In the ALFSG, the transplantation rate was higher in the groups with lower short-term spontaneous survival, making overall survival similar in all groups: acetaminophen, 73%; drug induced, 70%; indeterminate group, 64%; and other causes, 61%. Causes of death for the 101 patients who died within the 3-week period included cerebral edema, multiorgan failure, sepsis, cardiac arrhythmia or arrest and respiratory failure. The median time to death after admission was 5 days.

===Acetylcysteine===

Intravenous N-acetylcysteine has been found to be beneficial in acetaminophen toxicity but not in non-acetaminophen-related acute liver failure.

== Prognosis ==

Historically mortality has been high, being in excess of 80%. In recent years the advent of liver transplantation and multidisciplinary intensive care support have improved survival significantly. At present overall short-term survival with transplant is more than 65%.

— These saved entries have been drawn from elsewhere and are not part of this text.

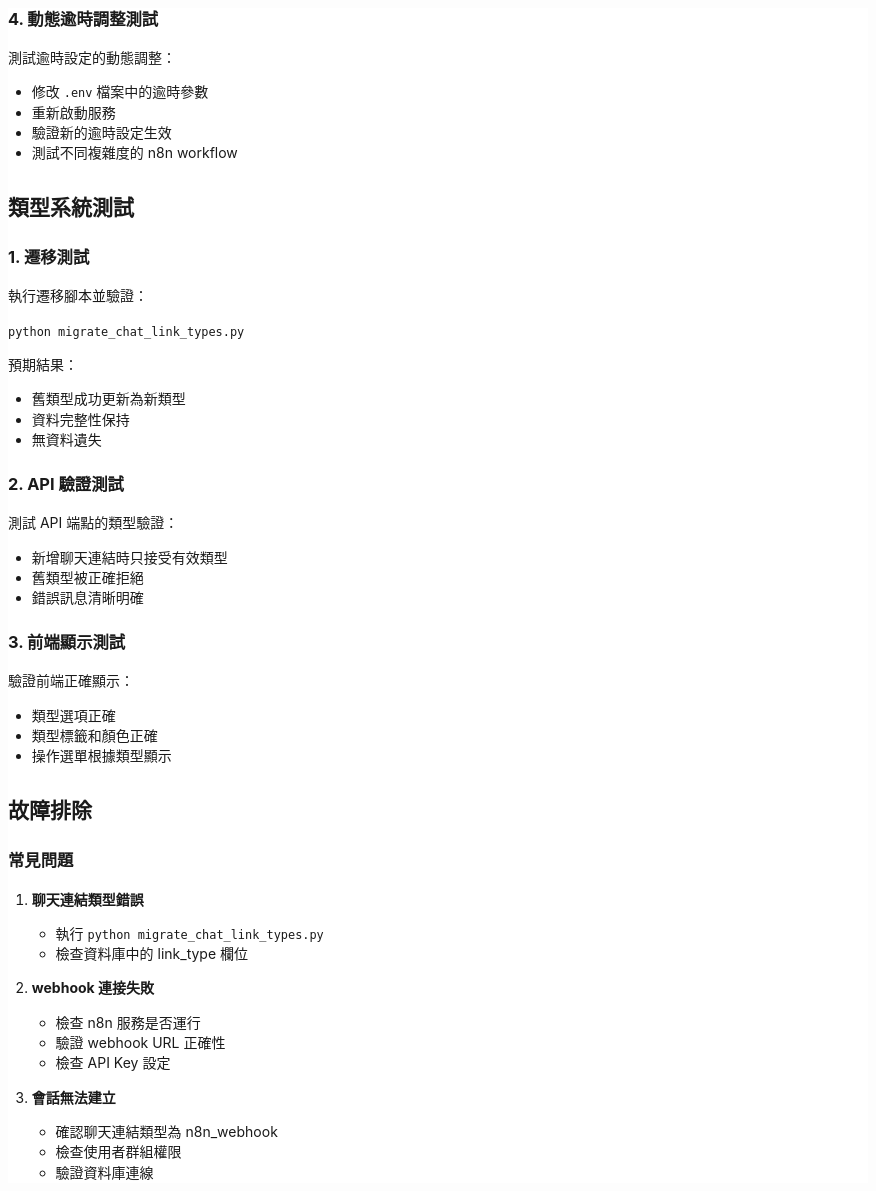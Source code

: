 ### 4. 動態逾時調整測試

測試逾時設定的動態調整：
- 修改 `.env` 檔案中的逾時參數
- 重新啟動服務
- 驗證新的逾時設定生效
- 測試不同複雜度的 n8n workflow

## 類型系統測試

### 1. 遷移測試

執行遷移腳本並驗證：
```bash
python migrate_chat_link_types.py
```

預期結果：
- 舊類型成功更新為新類型
- 資料完整性保持
- 無資料遺失

### 2. API 驗證測試

測試 API 端點的類型驗證：
- 新增聊天連結時只接受有效類型
- 舊類型被正確拒絕
- 錯誤訊息清晰明確

### 3. 前端顯示測試

驗證前端正確顯示：
- 類型選項正確
- 類型標籤和顏色正確
- 操作選單根據類型顯示

## 故障排除

### 常見問題

1. **聊天連結類型錯誤**
   - 執行 `python migrate_chat_link_types.py`
   - 檢查資料庫中的 link_type 欄位

2. **webhook 連接失敗**
   - 檢查 n8n 服務是否運行
   - 驗證 webhook URL 正確性
   - 檢查 API Key 設定

3. **會話無法建立**
   - 確認聊天連結類型為 n8n_webhook
   - 檢查使用者群組權限
   - 驗證資料庫連線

Several prognostic scoring systems have been devised to predict mortality and to identify who will require an early liver transplant. These include King's College Hospital criteria, MELD score, and Clichy criteria.

== Terminology ==

To date, no universally accepted nomenclature has been adopted. Trey and Davidson introduced the phrase fulminant hepatic failure in 1970, which they described as a "... potentially reversible condition, the consequence of severe liver injury, with an onset of encephalopathy within 8 weeks of the appearance of the first symptoms and in the absence of pre-existing liver disease". Later, it was suggested that the term fulminant should be confined to patients who develop jaundice to encephalopathy within 2 weeks. Phrases subfulminant hepatic failure and late onset hepatic failure were coined for onset between 2 weeks to 3 months and for 8 weeks to 24 weeks, respectively. The umbrella phrase of acute liver failure was proposed by King's College group, which has been adopted in this article. Paradoxically, in this classification, the best prognosis is in the hyperacute group.